*Requirement:* Gather all lines from the material that contain the word "with".

*The data:*
———

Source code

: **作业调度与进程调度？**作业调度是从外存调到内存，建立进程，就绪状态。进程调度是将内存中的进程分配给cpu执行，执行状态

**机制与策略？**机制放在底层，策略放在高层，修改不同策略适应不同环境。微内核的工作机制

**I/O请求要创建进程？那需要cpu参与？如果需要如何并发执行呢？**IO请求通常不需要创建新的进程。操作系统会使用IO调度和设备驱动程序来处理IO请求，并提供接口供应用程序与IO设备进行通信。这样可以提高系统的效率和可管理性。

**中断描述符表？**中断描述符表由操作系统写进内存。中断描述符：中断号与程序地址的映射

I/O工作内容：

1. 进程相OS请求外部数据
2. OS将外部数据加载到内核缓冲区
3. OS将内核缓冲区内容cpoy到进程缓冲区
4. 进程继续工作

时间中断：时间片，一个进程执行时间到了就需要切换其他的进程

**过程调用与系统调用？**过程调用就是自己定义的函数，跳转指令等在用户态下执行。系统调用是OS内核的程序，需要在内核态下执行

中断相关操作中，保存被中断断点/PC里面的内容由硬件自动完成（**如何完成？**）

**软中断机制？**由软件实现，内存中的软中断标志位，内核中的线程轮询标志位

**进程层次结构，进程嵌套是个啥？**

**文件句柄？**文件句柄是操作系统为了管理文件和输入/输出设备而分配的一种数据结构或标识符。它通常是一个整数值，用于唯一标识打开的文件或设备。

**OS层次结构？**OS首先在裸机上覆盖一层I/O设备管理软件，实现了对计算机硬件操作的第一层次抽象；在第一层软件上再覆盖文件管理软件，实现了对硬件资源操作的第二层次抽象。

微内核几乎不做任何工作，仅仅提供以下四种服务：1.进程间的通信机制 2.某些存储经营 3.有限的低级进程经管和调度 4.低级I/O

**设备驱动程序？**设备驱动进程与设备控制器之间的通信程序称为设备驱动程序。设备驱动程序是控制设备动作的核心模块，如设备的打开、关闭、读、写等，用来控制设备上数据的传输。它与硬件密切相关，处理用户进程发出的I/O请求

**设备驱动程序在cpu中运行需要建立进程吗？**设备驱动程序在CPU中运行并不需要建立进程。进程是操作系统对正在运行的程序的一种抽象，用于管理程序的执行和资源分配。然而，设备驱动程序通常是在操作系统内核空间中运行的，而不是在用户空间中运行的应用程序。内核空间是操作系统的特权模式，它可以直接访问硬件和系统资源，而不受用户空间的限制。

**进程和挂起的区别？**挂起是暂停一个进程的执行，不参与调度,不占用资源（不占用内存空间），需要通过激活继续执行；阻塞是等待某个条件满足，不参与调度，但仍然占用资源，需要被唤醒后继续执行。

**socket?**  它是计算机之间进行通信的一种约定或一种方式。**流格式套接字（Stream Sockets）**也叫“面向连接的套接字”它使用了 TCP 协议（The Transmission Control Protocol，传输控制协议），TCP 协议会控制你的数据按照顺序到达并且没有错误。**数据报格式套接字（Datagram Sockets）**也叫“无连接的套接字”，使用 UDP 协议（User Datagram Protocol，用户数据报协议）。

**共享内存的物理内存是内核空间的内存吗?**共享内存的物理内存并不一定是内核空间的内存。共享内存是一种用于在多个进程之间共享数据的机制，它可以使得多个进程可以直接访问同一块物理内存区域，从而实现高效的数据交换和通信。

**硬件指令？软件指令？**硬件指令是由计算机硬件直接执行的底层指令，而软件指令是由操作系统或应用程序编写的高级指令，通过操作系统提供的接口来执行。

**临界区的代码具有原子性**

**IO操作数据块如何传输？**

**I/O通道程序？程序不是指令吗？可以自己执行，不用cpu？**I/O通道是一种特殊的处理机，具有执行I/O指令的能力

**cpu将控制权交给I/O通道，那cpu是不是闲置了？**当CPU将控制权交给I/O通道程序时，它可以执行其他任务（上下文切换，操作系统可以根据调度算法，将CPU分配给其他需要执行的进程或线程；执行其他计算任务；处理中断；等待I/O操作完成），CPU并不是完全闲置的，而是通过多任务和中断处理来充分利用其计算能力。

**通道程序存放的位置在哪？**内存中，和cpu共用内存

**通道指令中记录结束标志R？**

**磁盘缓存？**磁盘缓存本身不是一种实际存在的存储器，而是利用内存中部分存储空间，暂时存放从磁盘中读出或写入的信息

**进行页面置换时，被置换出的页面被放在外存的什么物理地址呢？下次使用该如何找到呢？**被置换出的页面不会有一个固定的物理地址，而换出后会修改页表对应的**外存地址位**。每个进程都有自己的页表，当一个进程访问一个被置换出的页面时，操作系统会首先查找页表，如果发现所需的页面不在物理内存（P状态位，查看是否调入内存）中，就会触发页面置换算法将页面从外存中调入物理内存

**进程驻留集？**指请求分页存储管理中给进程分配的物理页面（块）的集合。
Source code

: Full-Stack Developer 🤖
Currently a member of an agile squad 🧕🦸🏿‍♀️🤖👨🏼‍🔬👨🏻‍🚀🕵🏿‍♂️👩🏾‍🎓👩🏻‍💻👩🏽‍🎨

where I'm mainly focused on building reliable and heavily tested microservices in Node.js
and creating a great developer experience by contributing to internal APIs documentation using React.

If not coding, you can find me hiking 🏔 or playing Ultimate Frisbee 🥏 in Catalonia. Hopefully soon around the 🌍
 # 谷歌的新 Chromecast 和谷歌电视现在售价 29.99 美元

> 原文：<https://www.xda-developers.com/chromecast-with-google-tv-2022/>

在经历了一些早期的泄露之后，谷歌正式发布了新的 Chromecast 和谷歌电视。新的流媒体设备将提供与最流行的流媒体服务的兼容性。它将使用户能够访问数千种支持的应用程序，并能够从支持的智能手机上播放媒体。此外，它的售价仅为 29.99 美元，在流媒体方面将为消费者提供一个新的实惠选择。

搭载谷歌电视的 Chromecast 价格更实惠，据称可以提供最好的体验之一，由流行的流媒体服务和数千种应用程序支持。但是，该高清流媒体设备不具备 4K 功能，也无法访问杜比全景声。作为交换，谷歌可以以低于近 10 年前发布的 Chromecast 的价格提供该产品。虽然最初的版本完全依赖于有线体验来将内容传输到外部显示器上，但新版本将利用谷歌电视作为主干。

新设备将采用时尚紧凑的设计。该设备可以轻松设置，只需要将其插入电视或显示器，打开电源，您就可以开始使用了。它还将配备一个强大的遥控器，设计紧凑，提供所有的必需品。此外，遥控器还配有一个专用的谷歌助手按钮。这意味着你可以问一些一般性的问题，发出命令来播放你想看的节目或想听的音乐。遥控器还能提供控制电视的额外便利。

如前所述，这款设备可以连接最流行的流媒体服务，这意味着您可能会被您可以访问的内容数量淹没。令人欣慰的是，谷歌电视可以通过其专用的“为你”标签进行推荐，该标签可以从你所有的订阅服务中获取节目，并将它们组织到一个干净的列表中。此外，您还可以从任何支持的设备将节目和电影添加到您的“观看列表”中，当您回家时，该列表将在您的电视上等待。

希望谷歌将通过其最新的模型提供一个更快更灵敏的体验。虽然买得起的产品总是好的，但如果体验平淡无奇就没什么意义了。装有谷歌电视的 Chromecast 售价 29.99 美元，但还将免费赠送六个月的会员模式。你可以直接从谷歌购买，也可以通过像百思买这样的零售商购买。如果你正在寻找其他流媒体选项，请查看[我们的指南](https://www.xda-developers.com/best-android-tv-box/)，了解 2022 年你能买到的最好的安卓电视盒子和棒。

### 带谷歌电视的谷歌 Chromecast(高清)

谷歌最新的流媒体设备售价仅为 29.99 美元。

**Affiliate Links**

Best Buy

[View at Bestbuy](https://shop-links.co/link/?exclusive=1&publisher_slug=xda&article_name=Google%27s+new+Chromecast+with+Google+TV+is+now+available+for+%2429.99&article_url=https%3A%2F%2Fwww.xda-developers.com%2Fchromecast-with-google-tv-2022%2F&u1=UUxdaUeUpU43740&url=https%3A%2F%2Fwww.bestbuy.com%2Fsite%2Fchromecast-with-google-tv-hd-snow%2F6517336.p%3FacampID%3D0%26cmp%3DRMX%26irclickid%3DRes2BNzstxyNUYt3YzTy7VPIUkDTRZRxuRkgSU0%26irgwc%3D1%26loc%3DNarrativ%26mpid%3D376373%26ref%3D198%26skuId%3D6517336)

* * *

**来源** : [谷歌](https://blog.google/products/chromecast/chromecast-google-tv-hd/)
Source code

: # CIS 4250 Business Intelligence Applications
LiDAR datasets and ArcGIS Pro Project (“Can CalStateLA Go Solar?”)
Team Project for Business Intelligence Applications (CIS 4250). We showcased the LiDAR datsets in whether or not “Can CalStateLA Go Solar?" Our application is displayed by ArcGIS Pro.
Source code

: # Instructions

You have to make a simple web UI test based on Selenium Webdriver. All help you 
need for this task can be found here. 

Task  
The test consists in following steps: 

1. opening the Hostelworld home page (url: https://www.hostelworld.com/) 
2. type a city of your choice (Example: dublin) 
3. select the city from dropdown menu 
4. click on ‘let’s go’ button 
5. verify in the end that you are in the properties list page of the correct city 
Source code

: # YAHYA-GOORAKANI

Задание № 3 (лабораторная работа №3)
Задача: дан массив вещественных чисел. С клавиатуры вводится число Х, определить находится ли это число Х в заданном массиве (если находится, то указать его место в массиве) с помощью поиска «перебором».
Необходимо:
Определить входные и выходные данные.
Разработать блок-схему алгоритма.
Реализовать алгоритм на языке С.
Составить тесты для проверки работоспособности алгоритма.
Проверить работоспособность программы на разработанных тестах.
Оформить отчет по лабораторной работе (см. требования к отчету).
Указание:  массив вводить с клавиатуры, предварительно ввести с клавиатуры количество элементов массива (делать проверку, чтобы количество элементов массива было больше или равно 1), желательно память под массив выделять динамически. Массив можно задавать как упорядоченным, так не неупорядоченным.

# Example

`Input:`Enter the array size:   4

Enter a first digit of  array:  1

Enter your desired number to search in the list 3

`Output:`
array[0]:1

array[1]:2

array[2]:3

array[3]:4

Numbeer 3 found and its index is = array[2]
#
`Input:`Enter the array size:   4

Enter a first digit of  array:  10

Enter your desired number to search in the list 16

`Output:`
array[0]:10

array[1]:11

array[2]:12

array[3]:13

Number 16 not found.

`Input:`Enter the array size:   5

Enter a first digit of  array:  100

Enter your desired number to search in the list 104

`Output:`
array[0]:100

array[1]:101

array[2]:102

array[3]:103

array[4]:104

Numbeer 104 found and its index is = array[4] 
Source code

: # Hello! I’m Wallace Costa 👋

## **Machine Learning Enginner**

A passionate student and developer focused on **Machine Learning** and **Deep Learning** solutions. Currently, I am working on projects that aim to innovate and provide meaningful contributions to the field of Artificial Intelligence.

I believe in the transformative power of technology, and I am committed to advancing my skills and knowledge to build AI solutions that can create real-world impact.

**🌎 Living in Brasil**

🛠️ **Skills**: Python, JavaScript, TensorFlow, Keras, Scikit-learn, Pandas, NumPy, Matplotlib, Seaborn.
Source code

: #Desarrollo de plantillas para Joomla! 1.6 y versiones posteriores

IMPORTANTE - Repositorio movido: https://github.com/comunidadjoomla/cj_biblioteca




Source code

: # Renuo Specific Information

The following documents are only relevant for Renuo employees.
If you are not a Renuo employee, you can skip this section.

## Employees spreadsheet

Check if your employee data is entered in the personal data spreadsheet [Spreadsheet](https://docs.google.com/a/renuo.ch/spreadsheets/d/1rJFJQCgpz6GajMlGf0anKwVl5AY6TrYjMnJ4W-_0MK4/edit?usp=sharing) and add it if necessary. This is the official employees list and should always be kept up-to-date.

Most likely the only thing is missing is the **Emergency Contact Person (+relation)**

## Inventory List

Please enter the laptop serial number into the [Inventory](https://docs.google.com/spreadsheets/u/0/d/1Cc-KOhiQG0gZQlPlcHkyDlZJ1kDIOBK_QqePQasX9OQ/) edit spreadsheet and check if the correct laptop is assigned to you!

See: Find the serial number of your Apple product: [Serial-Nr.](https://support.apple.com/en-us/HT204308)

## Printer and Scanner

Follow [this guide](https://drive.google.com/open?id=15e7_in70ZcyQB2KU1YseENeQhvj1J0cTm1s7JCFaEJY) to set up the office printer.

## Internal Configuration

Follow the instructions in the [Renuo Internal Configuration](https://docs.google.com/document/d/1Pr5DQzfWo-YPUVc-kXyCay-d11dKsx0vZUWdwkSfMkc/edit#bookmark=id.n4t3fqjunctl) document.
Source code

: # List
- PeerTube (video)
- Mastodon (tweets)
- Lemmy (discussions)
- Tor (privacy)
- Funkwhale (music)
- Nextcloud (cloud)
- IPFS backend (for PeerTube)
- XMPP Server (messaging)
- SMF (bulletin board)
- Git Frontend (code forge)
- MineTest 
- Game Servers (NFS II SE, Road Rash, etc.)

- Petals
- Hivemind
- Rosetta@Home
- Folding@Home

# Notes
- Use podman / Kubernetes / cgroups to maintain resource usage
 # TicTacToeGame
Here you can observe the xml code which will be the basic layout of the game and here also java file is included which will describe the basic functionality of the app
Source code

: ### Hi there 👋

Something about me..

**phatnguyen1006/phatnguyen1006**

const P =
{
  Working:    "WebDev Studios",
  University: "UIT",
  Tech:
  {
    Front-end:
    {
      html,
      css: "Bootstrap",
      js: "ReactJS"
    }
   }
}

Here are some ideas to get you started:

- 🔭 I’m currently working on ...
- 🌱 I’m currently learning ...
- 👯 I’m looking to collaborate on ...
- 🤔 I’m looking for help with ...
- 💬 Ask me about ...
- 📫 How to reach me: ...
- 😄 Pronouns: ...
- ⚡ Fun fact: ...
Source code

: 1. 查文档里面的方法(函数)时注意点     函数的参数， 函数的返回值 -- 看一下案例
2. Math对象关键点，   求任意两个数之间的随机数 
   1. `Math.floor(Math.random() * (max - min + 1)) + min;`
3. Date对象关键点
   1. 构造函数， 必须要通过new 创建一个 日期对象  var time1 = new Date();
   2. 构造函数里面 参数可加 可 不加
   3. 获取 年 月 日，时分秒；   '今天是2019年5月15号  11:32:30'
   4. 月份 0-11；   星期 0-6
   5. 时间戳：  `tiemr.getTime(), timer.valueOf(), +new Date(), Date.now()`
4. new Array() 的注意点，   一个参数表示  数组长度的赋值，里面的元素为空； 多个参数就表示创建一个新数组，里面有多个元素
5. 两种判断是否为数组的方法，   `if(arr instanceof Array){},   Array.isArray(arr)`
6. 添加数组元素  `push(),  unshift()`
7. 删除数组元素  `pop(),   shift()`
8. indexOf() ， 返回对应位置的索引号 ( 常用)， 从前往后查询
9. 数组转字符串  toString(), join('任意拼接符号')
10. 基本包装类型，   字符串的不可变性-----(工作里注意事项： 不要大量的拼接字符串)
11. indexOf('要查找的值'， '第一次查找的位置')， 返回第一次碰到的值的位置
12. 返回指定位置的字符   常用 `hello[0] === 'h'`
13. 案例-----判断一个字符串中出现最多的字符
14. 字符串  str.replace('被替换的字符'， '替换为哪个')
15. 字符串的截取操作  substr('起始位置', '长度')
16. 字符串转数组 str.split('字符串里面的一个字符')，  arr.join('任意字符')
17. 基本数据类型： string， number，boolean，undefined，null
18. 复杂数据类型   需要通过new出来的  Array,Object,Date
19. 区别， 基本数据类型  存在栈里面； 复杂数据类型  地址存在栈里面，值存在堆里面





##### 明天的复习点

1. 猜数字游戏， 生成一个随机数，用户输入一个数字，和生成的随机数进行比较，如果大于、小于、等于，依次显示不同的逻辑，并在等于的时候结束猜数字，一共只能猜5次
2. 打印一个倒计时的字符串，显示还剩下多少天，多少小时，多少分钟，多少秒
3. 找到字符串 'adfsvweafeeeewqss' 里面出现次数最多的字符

———

*Task result:*
> 原文：<https://www.xda-developers.com/chromecast-with-google-tv-2022/>
[View at Bestbuy](https://shop-links.co/link/?exclusive=1&publisher_slug=xda&article_name=Google%27s+new+Chromecast+with+Google+TV+is+now+available+for+%2429.99&article_url=https%3A%2F%2Fwww.xda-developers.com%2Fchromecast-with-google-tv-2022%2F&u1=UUxdaUeUpU43740&url=https%3A%2F%2Fwww.bestbuy.com%2Fsite%2Fchromecast-with-google-tv-hd-snow%2F6517336.p%3FacampID%3D0%26cmp%3DRMX%26irclickid%3DRes2BNzstxyNUYt3YzTy7VPIUkDTRZRxuRkgSU0%26irgwc%3D1%26loc%3DNarrativ%26mpid%3D376373%26ref%3D198%26skuId%3D6517336)
- 🤔 I’m looking for help with ...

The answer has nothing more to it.